Unit 8: Gestalt and Melody

Synopsis

Gestalt psychology describes human perception as the ability to identify structures and principles of order in sensory information. In contrast to earlier structuralist views that characterized the perception of complex objects as having been built from their smaller constituent parts, the gestalt view claims that perception contains qualities that do not result from the arrangement of simpler sensory qualities, which is to say, “the whole is greater than the sum of its parts.” Musical melody is an example of a gestalt quality: we can replace the notes of a melody with an entirely new set of notes, however, if we are careful to do it in such a way as to preserve the relationships between notes, we will hear the new melody as the same as the original. The gestalt perspective as applied to musical material then, is the study of the relationships between musical elements that give rise to the perception of musical structure.

Introduction

In this unit we will discuss melody from a Gestalt perspective. Gestalt psychology is a direction within psychology that describes human perception as the ability to identify structures and principles of order in sensory information. In his 1890 article Über Gestaltqualitäten (engl. On Gestalt Qualities), Austrian philosopher Christian von Ehrenfels made the claim that perception contains qualities that do not result from the arrangement of simple sensory qualities. Ehrenfels’ research was the point of departure for Wertheimer, Koffka and Köhler who outlined Gestalt theory during the early 1910s while working at the Frankfurt university. According to Ehrenfels, a melody could serve as an example for such a Gestalt quality, since the tones as elements of the melody can be replaced by completely different tones, and it would still be heard as the same melody provided that the arrangement relationship between the tones is preserved. A melody is defined as a series of pitches presented in succession. (This is in contrast to simultaneously presented pitches, which defines harmony as discussed in the next unit.) From a perceptual perspective, much of the importance of melody lies in the relationships between successive pitches in a melody, i.e. interval sizes and directions. Models of interval sizes, such as Implication Realization Model, Gap Fill, and Gestalt theories, are closely related to expectation. At a larger scale, the overall pattern of the melody, as dictated by the melodic contour, plays a crucial role in melodic perception. Knowledge in the statistical processes that generate melodies, such as Hidden Markov Models, can be useful in composition, especially given its potential in the automatic composition of large sets of melodies. The combination of melodies gives rise to musical texture, and the creation of musical texture requires attention not only to each melody in itself, but to the interactions between melodies, commonly also referred to as voice leading and counterpoint.

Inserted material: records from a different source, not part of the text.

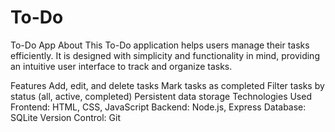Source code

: # To-Do
To-Do App
About
This To-Do application helps users manage their tasks efficiently. It is designed with simplicity and functionality in mind, providing an intuitive user interface to track and organize tasks.

Features
Add, edit, and delete tasks
Mark tasks as completed
Filter tasks by status (all, active, completed)
Persistent data storage
Technologies Used
Frontend: HTML, CSS, JavaScript
Backend: Node.js, Express
Database: SQLite
Version Control: Git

The rules of voice leading can be related to a perceptual Texture Space, which in turn is capable of representing groups of melodies and their temporal and Gestalt relationships.

Unconscious Inference

Gestalt psychology is deeply rooted in the work of Hermann von Helmholtz (1821-1894) who, by some, is considered to be the greatest perceptual physiologist and psychologist of all time. He coined the term Unconscious Inference. Our brain infers three-dimensional objects based on clues found in the two-dimensional patterns on the retina without any conscious effort.

Such clues include:

  • Linear perspective: e.g. converging lines indicate parallelism and depth in 3 dimensions
  • Size gradient: elements of a similar pattern become smaller towards the horizon
  • Aerial perspective: distant objects appear bright and blue
  • Binocular disparity: each of the two eyes gets a slightly different image, from which the brain can draw conclusions about the relative distance of the contained objects
  • Motion Parallax: moving the observer shifts the image on the retina. This makes it possible to draw conclusions about distances.
The two parallograms representing the table surfaces are rotationally symmetric
The two parallograms representing the table surfaces are rotationally symmetric

(Image by Janina Luckow. Adapted from: Kyogu Lee)

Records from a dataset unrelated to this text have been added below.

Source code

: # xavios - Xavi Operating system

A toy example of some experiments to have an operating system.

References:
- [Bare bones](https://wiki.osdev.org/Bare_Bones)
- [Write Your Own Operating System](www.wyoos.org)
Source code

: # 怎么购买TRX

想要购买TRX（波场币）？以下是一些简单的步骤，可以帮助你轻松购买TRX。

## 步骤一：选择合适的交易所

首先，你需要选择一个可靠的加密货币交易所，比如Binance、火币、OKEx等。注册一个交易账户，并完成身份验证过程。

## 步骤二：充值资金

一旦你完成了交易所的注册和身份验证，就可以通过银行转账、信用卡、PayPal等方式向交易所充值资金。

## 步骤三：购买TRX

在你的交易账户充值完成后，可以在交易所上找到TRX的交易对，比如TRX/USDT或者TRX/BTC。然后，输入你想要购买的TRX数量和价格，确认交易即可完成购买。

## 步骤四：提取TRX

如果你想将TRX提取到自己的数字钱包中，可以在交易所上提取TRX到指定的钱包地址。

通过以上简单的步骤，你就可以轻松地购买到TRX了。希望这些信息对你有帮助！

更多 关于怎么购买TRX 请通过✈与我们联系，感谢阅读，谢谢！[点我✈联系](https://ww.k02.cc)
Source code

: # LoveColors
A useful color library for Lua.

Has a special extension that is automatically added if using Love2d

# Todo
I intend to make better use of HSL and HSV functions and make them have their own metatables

The figure 8.1 shows that the internal representation of an object can differ greatly from the physical stimulus on the retina. In fact, both table surfaces (parallelograms) are identical. However, the fact that the lines are interpreted as part of a three-dimensional object creates the impression that the tables are different. An animation of the rotating table top can be seen here.

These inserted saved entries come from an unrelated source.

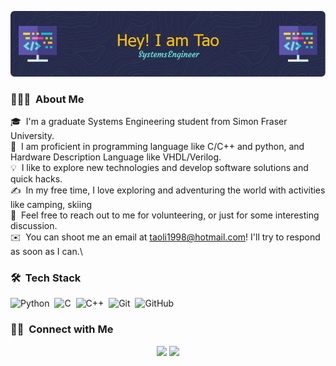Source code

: ![Header](./github-header-image.png)

### 👨🏻‍💻 &nbsp;About Me

🎓 &nbsp;I'm a graduate Systems Engineering student from Simon Fraser University.\
🌱 &nbsp;I am proficient in programming language like C/C++ and python, and Hardware Description Language like VHDL/Verilog.\
💡  &nbsp;I like to explore new technologies and develop software solutions and quick hacks.\
✍️ &nbsp;In my free time, I love exploring and adventuring the world with activities like camping, skiing\
💬 &nbsp;Feel free to reach out to me for volunteering, or just for some interesting discussion.\
✉️ &nbsp;You can shoot me an email at taoli1998@hotmail.com! I'll try to respond as soon as I can.\

### 🛠 &nbsp;Tech Stack

![Python](https://img.shields.io/badge/-Python-05122A?style=flat&logo=python)&nbsp;
![C](https://img.shields.io/badge/-C-05122A?style=flat&logo=C&logoColor=A8B9CC)&nbsp;
![C++](https://img.shields.io/badge/-C++-05122A?style=flat&logo=C%2B%2B&logoColor=00599C)&nbsp;
![Git](https://img.shields.io/badge/-Git-05122A?style=flat&logo=git)&nbsp;
![GitHub](https://img.shields.io/badge/-GitHub-05122A?style=flat&logo=github)&nbsp;

### 🤝🏻 &nbsp;Connect with Me

<p align="center">
<a href="https://www.linkedin.com/in/taolieng"><img src="https://img.shields.io/badge/linkedin-%230077B5.svg?style=for-the-badge&logo=linkedin&logoColor=white"/></a>
<a href="taoli1998@hotmail.com"><img src="https://img.shields.io/badge/Gmail-D14836?style=for-the-badge&logo=gmail&logoColor=white"/></a>
</p>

Invariance: Constancy of Size and Loudness

The size of an object on the retina changes with the distance to the observer. Nevertheless, we have developed the ability to perceive the size of an object independently of its distance. We call this phenomenon constancy of size. When listening, we find the phenomenon of volume constancy as an analogy to size constancy. Example in the sound domain: The difference between quieter and farther away. The energy that an instrument emits is ideally evenly distributed over a spherical surface. As a result, the intensity reaching the listener decreases with the square of the distance. One can create a visual analogy: A balloon that either flies away or loses size. So we need other clues to decide about the nature of the process:

  1. When an instrument plays quietly, the tone changes noticeably
  2. Normally a sound is reflected by other objects in the room. This creates reverb, which gives information about the size of the room. When a sound is close, we hear more direct sound and little reverb that hits with a time delay. As the sound fades away, its intensity decreases and reverb increases.
We have developed the ability to perceive the size of an object independently of its distance
We have developed the ability to perceive the size of an object independently of its distance

(Image by Janina Luckow. Adapted from: Kyogu Lee)

Spatial and Temporal Inversion

The perception of objects can be confusing if the spatial or temporal order is reversed, as in the case of the double faces in this image, which we interpret in a specific, fixed way (this definition takes place in early childhood).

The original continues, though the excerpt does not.